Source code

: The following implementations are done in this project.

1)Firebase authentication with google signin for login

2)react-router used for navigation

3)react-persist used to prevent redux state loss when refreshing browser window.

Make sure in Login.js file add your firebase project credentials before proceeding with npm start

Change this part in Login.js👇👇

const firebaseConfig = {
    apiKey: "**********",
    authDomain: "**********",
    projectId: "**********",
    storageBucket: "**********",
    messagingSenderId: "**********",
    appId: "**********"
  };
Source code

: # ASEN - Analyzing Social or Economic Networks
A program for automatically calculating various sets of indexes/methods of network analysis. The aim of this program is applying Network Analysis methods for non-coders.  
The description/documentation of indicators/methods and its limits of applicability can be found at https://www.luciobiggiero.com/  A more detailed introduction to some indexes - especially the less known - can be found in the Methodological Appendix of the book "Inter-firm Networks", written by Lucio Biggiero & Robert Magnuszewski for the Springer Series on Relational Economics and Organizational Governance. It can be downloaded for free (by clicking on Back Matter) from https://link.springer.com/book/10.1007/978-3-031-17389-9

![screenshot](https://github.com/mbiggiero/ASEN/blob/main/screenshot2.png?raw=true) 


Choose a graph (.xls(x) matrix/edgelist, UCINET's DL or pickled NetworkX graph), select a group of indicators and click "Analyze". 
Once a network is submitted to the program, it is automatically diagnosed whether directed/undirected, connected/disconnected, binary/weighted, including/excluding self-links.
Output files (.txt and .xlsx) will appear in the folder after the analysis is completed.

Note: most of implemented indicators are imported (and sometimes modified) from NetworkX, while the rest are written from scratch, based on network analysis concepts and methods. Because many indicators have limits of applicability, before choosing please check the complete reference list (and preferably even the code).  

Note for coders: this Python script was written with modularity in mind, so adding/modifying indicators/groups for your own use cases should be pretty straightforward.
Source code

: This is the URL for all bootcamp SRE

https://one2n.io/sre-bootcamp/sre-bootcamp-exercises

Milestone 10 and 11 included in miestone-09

--

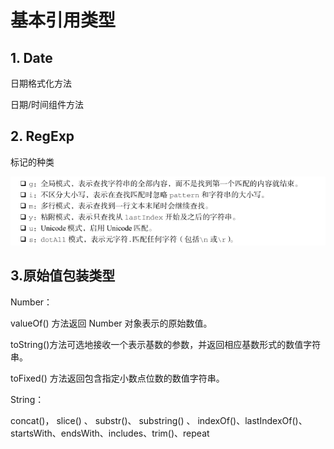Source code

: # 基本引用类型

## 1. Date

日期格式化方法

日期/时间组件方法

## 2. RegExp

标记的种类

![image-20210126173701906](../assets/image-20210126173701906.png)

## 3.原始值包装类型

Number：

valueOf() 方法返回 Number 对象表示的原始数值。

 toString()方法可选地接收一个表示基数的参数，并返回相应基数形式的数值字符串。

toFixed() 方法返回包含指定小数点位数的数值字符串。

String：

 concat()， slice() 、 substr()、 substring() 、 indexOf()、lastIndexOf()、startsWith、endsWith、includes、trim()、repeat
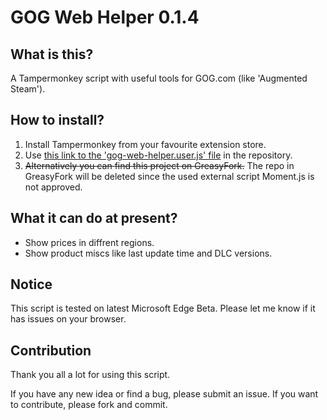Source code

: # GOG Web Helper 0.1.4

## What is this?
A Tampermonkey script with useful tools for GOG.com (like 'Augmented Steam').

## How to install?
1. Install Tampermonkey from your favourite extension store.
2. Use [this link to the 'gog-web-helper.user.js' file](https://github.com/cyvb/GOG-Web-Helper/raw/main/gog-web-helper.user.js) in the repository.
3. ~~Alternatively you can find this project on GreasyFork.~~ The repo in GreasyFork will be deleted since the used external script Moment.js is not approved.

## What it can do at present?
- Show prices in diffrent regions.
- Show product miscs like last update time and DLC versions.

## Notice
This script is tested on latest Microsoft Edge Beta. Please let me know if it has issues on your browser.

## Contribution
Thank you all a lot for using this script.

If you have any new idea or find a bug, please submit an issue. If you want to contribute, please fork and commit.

==

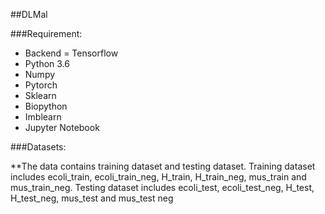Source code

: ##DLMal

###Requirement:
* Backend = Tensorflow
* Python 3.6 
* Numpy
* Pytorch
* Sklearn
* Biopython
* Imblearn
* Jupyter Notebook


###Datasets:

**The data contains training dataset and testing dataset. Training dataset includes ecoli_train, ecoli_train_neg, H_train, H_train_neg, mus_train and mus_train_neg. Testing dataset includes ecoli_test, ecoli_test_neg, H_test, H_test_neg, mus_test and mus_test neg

Exercise brief: Going back to the entries above, set down exactly the lines that begin at the one with "Note for coders: this" and end at the one with "Milestone 10 and 11 included in miestone-09", both included, and nothing else.

Output for this task:
Note for coders: this Python script was written with modularity in mind, so adding/modifying indicators/groups for your own use cases should be pretty straightforward.
Source code

: This is the URL for all bootcamp SRE

https://one2n.io/sre-bootcamp/sre-bootcamp-exercises

Milestone 10 and 11 included in miestone-09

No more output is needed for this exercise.